Immunizations were administered at months 0, 2, 6, 13, and 17.

"The canarypox, as we already know, is not a very good immunogen to induce humoral immunity because after two immunizations only one of the animals started responding; the other four animals responded only transiently after a third immunization," Girard said. "It was only after four immunizations that we really got an immune response and we could detect neutralizing antibodies."

Nevertheless, these antibody levels were low.

"Oral/nasal immunized animals had significantly lower [anti-gp120/160] titers than the other ones," Girard said. "Only two of the animals showed antibodies that could prevent syncytium formation in an in vitro assay. ... We could not detect anti-HIV IgG in vaginal washes. ... Very little gp120/160 antibody was induced by inoculation."

One month after the last boost the animals were challenged with 2500 culture-infectious doses of HIV-1[LAI]. One of the vaccinated animals, in estrus at the time, was not challenged.

Only the control animal became infected, despite the fact that no anamnestic antibody response could be detected in any of the protected animals.

After another booster immunization all five animals and another control animal were again challenged with infectious HIV. This time two of the vaccinated animals became infected.

"Three of the five were protected, however, this experiment is complicated because the control animal did not become infected," Girard noted.

Again, antibody titers did not predict which animals would become infected.
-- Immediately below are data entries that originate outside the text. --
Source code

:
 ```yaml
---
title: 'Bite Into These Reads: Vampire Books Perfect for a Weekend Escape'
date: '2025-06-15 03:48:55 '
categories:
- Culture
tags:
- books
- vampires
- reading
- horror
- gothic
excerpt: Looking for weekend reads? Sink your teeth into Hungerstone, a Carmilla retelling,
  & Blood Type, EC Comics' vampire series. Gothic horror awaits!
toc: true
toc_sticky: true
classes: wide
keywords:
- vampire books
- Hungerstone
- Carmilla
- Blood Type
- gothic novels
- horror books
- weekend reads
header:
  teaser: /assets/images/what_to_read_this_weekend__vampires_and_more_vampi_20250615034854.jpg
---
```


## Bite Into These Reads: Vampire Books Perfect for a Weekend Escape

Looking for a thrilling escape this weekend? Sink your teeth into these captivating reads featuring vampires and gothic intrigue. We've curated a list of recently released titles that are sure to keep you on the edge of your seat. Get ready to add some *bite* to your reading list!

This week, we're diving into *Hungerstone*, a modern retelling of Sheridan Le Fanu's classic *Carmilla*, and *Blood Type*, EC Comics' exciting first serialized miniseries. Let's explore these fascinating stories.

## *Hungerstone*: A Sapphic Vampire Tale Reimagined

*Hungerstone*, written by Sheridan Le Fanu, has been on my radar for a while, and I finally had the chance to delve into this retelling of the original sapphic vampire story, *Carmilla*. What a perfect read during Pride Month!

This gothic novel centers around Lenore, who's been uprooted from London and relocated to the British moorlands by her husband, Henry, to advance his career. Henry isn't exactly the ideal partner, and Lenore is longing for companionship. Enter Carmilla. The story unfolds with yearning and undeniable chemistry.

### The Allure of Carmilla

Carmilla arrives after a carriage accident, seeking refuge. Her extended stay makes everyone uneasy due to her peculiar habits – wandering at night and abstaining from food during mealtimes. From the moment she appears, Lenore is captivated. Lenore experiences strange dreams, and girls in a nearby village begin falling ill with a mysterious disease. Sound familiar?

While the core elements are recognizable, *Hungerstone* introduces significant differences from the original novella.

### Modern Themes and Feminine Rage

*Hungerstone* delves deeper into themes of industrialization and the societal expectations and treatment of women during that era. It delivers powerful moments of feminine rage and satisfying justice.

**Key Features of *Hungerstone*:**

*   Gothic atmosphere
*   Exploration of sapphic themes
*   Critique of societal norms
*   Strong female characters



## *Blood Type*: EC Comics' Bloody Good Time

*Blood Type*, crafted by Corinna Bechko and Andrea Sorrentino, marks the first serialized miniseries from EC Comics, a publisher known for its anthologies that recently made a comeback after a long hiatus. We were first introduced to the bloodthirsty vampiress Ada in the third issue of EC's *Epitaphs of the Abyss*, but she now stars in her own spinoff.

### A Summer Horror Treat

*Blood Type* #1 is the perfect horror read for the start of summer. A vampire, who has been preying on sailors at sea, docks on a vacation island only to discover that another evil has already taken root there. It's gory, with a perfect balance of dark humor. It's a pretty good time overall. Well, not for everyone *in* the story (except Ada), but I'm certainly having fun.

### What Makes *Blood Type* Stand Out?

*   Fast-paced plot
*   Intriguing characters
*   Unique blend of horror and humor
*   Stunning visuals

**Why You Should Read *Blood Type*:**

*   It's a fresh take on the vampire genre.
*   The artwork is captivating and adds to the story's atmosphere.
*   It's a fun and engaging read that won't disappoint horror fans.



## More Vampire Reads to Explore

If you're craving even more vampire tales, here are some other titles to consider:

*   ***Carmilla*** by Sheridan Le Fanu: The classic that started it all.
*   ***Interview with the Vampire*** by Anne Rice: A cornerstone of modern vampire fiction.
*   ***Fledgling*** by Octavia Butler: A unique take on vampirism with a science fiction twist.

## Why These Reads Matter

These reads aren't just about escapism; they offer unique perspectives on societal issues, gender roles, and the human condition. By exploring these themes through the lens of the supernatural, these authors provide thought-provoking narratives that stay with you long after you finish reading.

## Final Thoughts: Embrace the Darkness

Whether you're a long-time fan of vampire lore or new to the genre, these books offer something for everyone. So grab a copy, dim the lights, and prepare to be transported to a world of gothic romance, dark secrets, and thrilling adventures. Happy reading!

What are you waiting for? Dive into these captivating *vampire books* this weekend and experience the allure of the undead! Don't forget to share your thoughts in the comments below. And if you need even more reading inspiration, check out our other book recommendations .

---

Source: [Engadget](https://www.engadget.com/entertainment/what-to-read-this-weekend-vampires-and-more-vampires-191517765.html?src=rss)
The two vaccinated animals that became infected had the highest and the lowest titers of HIV- neutralizing antibodies.

"I think this is a big difference from what we have observed previously in the intravenous challenge experiment where there was a good correlation between neutralizing antibodies - mostly V3-targeted neutralizing antibodies - and protection from HIV-1[IIIB] infection," Girard said.

He was asked how the animals were protected.

"It is unfortunate that at this time it is more a matter of guessing than anything else," Girard replied. "We have not been able to detect CTLs [cytotoxic lymphocytes] either at the first or the second challenge. Neutralizing antibodies, as I showed you, do not correlate with protection. Of course one can think of chemokines or other cellular immune responses but we have not monitored those."

Findings from small clinical trials completed in 1996 provide tantalizing hints of efficacy for a vaccination strategy including the canarypox vaccine.

This so-called prime/boost approach employs two candidate HIV vaccines: priming with ALVAC/HIV followed by boosting with a recombinant HIV gp120 subunit vaccine (rgp120MN in MF59 adjuvant, Chiron/Biocine).

Earlier in 1996, NIAID Director Anthony Fauci predicted that if Phase II trials are successful - defined as confirmation of cytotoxic lymphocyte (CTL) and antibody induction, safety, and either protection of primates in concurrent challenge studies or evidence of clinical efficacy - Phase III trials could begin as early as the third quarter of 1998.

So far, early studies have been highly successful. Human trials have proven that the approach is safe and can induce both CTL and neutralizing antibodies.